Davis, Jerris and other USGA officials have said they want to take a holistic approach to the distance debate. They insist data needs to be collected and studied so the governing bodies can learn how distance affects every aspect of the sport.
But overcoming the perception that the distance debate is really about shot values, protecting the viability of old courses and how far players such as Dustin Johnson, Bubba Watson and Rory McIlroy hit their drives, is going to be a massive challenge.
Hard to sway public opinion
“Communication in that regard is going to be important,” Davis said, acknowledging that it will hard to sway public opinion in the distance debate. “If this was just about the elite game, you could solve that very easily, if there is a problem and I think there are a lot of people who would say there isn’t a problem. We believe that this is something that has gone broadly into the game and that’s why we’re looking at it broadly.”
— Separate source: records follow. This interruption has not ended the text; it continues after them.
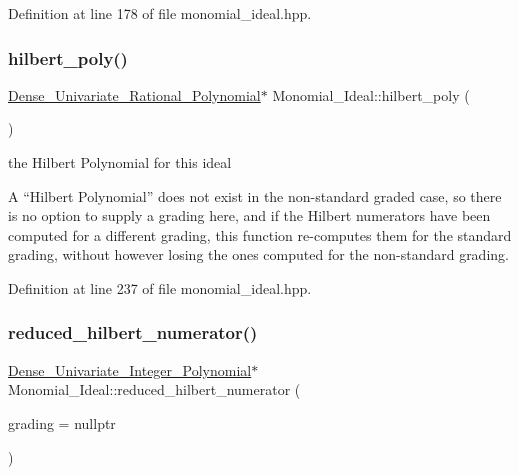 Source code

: Definition at line 178 of file monomial\+\_\+ideal.\+hpp.

\mbox{\label{class_monomial___ideal_a2f5e73c22e492ea016a4c7ff117cc7a3}} 
\subsubsection{\texorpdfstring{hilbert\+\_\+poly()}{hilbert\_poly()}}
{\footnotesize\ttfamily \hyperlink{class_dense___univariate___rational___polynomial}{Dense\+\_\+\+Univariate\+\_\+\+Rational\+\_\+\+Polynomial}$\ast$ Monomial\+\_\+\+Ideal\+::hilbert\+\_\+poly (\begin{DoxyParamCaption}{ }\end{DoxyParamCaption})\hspace{0.3cm}{\ttfamily [inline]}}



the Hilbert Polynomial for this ideal 

A ``Hilbert Polynomial'' does not exist in the non-\/standard graded case, so there is no option to supply a grading here, and if the Hilbert numerators have been computed for a different grading, this function re-\/computes them for the standard grading, without however losing the ones computed for the non-\/standard grading. 

Definition at line 237 of file monomial\+\_\+ideal.\+hpp.

\mbox{\label{class_monomial___ideal_a814e71b7c8df465869708bbcdf8f6007}} 
\subsubsection{\texorpdfstring{reduced\+\_\+hilbert\+\_\+numerator()}{reduced\_hilbert\_numerator()}}
{\footnotesize\ttfamily \hyperlink{class_dense___univariate___integer___polynomial}{Dense\+\_\+\+Univariate\+\_\+\+Integer\+\_\+\+Polynomial}$\ast$ Monomial\+\_\+\+Ideal\+::reduced\+\_\+hilbert\+\_\+numerator (\begin{DoxyParamCaption}\item[{const W\+T\+\_\+\+T\+Y\+PE $\ast$}]{grading = {\ttfamily nullptr} }\end{DoxyParamCaption})\hspace{0.3cm}{\ttfamily [inline]}}



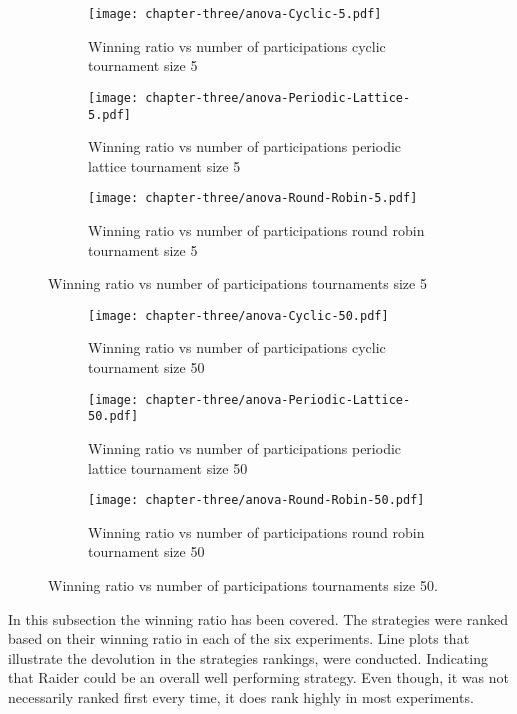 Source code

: \begin{figure}[H]
	\centering

	\begin{subfigure}[t]{0.75\textwidth}
		\centering
		\texttt{[image: chapter-three/anova-Cyclic-5.pdf]}
		\caption{Winning ratio vs number of participations cyclic tournament size 5}
	\end{subfigure}
	\hfill
	\begin{subfigure}[t]{0.75\textwidth}\centering
		\centering
		\texttt{[image: chapter-three/anova-Periodic-Lattice-5.pdf]}
		\caption{Winning ratio vs number of participations periodic lattice tournament size 5}
	\end{subfigure}
	\hfill
	\begin{subfigure}[t]{0.75\textwidth}\centering
		\centering
		\texttt{[image: chapter-three/anova-Round-Robin-5.pdf]}
		\caption{Winning ratio vs number of participations round robin tournament size 5}
	\end{subfigure}
	\caption{Winning ratio vs number of participations tournaments size 5}
	\label{fig:winning-ratio-participations-five}
\end{figure}

\begin{figure}[H]
	\centering

	\begin{subfigure}[t]{0.75\textwidth}
		\centering
		\texttt{[image: chapter-three/anova-Cyclic-50.pdf]}
		\caption{Winning ratio vs number of participations cyclic tournament size 50}
	\end{subfigure}
	\hfill
	\begin{subfigure}[t]{0.75\textwidth}\centering
		\centering
		\texttt{[image: chapter-three/anova-Periodic-Lattice-50.pdf]}
		\caption{Winning ratio vs number of participations periodic lattice tournament size 50}
	\end{subfigure}
	\hfill
	\begin{subfigure}[t]{0.75\textwidth}\centering
		\centering
		\texttt{[image: chapter-three/anova-Round-Robin-50.pdf]}
		\caption{Winning ratio vs number of participations round robin tournament size 50}
	\end{subfigure}
	\caption{Winning ratio vs number of participations tournaments size 50.}
	\label{fig:winning-ratio-participations-fifty}
\end{figure}

In this subsection the winning ratio has been covered. The strategies were ranked
based on their winning ratio in each of the six experiments. Line plots that
illustrate the devolution in the strategies rankings, were conducted. Indicating
that Raider could be an overall well performing strategy. Even though, it was
not necessarily ranked first every time, it does rank highly in most experiments.

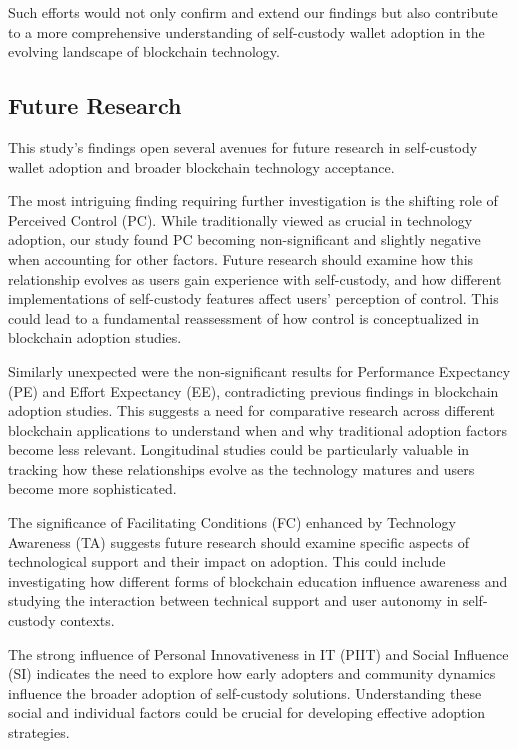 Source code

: \documentclass[twocolumn]{article}
\begin{document}
Such efforts would not only confirm and extend our findings but also contribute to a more comprehensive understanding of self-custody wallet adoption in the evolving landscape of blockchain technology.

\subsection{Future Research}

This study's findings open several avenues for future research in self-custody wallet adoption and broader blockchain technology acceptance.

The most intriguing finding requiring further investigation is the shifting role of Perceived Control (PC). While traditionally viewed as crucial in technology adoption, our study found PC becoming non-significant and slightly negative when accounting for other factors. Future research should examine how this relationship evolves as users gain experience with self-custody, and how different implementations of self-custody features affect users' perception of control. This could lead to a fundamental reassessment of how control is conceptualized in blockchain adoption studies.

Similarly unexpected were the non-significant results for Performance Expectancy (PE) and Effort Expectancy (EE), contradicting previous findings in blockchain adoption studies. This suggests a need for comparative research across different blockchain applications to understand when and why traditional adoption factors become less relevant. Longitudinal studies could be particularly valuable in tracking how these relationships evolve as the technology matures and users become more sophisticated.

The significance of Facilitating Conditions (FC) enhanced by Technology Awareness (TA) suggests future research should examine specific aspects of technological support and their impact on adoption. This could include investigating how different forms of blockchain education influence awareness and studying the interaction between technical support and user autonomy in self-custody contexts.

The strong influence of Personal Innovativeness in IT (PIIT) and Social Influence (SI) indicates the need to explore how early adopters and community dynamics influence the broader adoption of self-custody solutions. Understanding these social and individual factors could be crucial for developing effective adoption strategies.
\end{document}
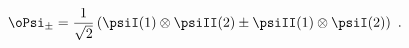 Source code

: \begin{equation}
  \label{eq:syp2}
  \oPsi_\pm = \frac{1}{\sqrt{2}}\left(\psiI(1)\otimes\psiII(2)\pm
    \psiII(1)\otimes\psiI(2)\right)\ .
\end{equation}


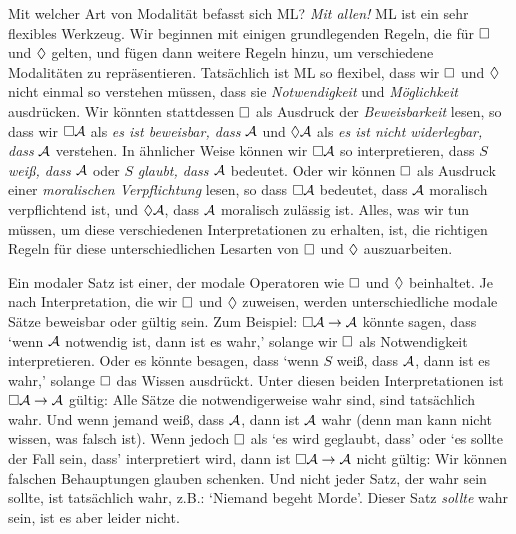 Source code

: Mit welcher Art von Modalität befasst sich ML? \emph{Mit allen!} ML ist ein sehr flexibles Werkzeug. Wir beginnen mit einigen grundlegenden Regeln, die für $\Box$ und $\Diamond$ gelten, und fügen dann weitere Regeln hinzu, um verschiedene Modalitäten zu repräsentieren. Tatsächlich ist ML so flexibel, dass wir $\Box$ und $\Diamond$ nicht einmal so verstehen müssen, dass sie \emph{Notwendigkeit} und \emph{Möglichkeit} ausdrücken. Wir könnten stattdessen $\Box$ als Ausdruck der \emph{Beweisbarkeit} lesen, so dass wir $\Box\mathcal{A}$ als \emph{es ist beweisbar, dass} $\mathcal{A}$ und $\Diamond\mathcal{A}$ als \emph{es ist nicht widerlegbar, dass} $\mathcal{A}$ verstehen. In ähnlicher Weise können wir $\Box\mathcal{A}$ so interpretieren, dass $S$ \emph{weiß, dass $\mathcal{A}$} oder $S$ \emph{glaubt, dass $\mathcal{A}$} bedeutet. Oder wir können $\Box$ als Ausdruck einer \emph{moralischen Verpflichtung} lesen, so dass $\Box \mathcal{A}$ bedeutet, dass $\mathcal{A}$ moralisch verpflichtend ist, und $\Diamond \mathcal{A}$, dass $\mathcal{A}$ moralisch zulässig ist. Alles, was wir tun müssen, um diese verschiedenen Interpretationen zu erhalten, ist, die richtigen Regeln für diese unterschiedlichen Lesarten von $\Box$ und $\Diamond$ auszuarbeiten.

Ein modaler Satz ist einer, der modale Operatoren wie $\Box$ und $\Diamond$ beinhaltet. Je nach Interpretation, die wir $\Box$ und $\Diamond$ zuweisen, werden unterschiedliche modale Sätze beweisbar oder gültig sein. Zum Beispiel: $\Box \mathcal{A} \rightarrow \mathcal{A}$ könnte sagen, dass `wenn $\mathcal{A}$ notwendig ist, dann ist es wahr,' solange wir $\Box$ als Notwendigkeit interpretieren. Oder es könnte besagen, dass `wenn $S$ weiß, dass $\mathcal{A}$, dann ist es wahr,' solange $\Box$ das Wissen ausdrückt. Unter diesen beiden Interpretationen ist $\Box\mathcal{A} \rightarrow \mathcal{A}$ gültig: Alle Sätze die notwendigerweise wahr sind, sind tatsächlich wahr. Und wenn jemand weiß, dass $\mathcal{A}$, dann ist $\mathcal{A}$ wahr (denn man kann nicht wissen, was falsch ist). Wenn jedoch $\Box$ als `es wird geglaubt, dass' oder `es sollte der Fall sein, dass' interpretiert wird, dann ist $\Box\mathcal{A} \rightarrow \mathcal{A}$ nicht gültig: Wir können falschen Behauptungen glauben schenken. Und nicht jeder Satz, der wahr sein sollte, ist tatsächlich wahr, z.B.\@: `Niemand begeht Morde'. Dieser Satz \emph{sollte} wahr sein, ist es aber leider nicht.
The deep dive into data is not going to produce answers right away. The USGA and R&A are going to be quiet for the next year to 18 months. But it is evident water consumption and the costs associated with running a golf course — especially long golf courses — are significant points of concern. In the minds of the people who run golf, the sport’s environmental footprint needs to get small.
“Our North Star is all about making sure the game is sustainable, that it’s enjoyable and that it remains a challenge,” Davis said. “The notion that we are going to be rolling the ball back next year is simply not the case. The notion that it is just about the PGA Tour is just not the case. It’s about collecting data that we simply do not have.”
If the data collected reveals distance has been harmful to the game in terms of cost, environmental impact, pace of play or other factors, Davis knows he will have to make decisions that will not be popular with some. The luxury of a consensus is not something he anticipates having.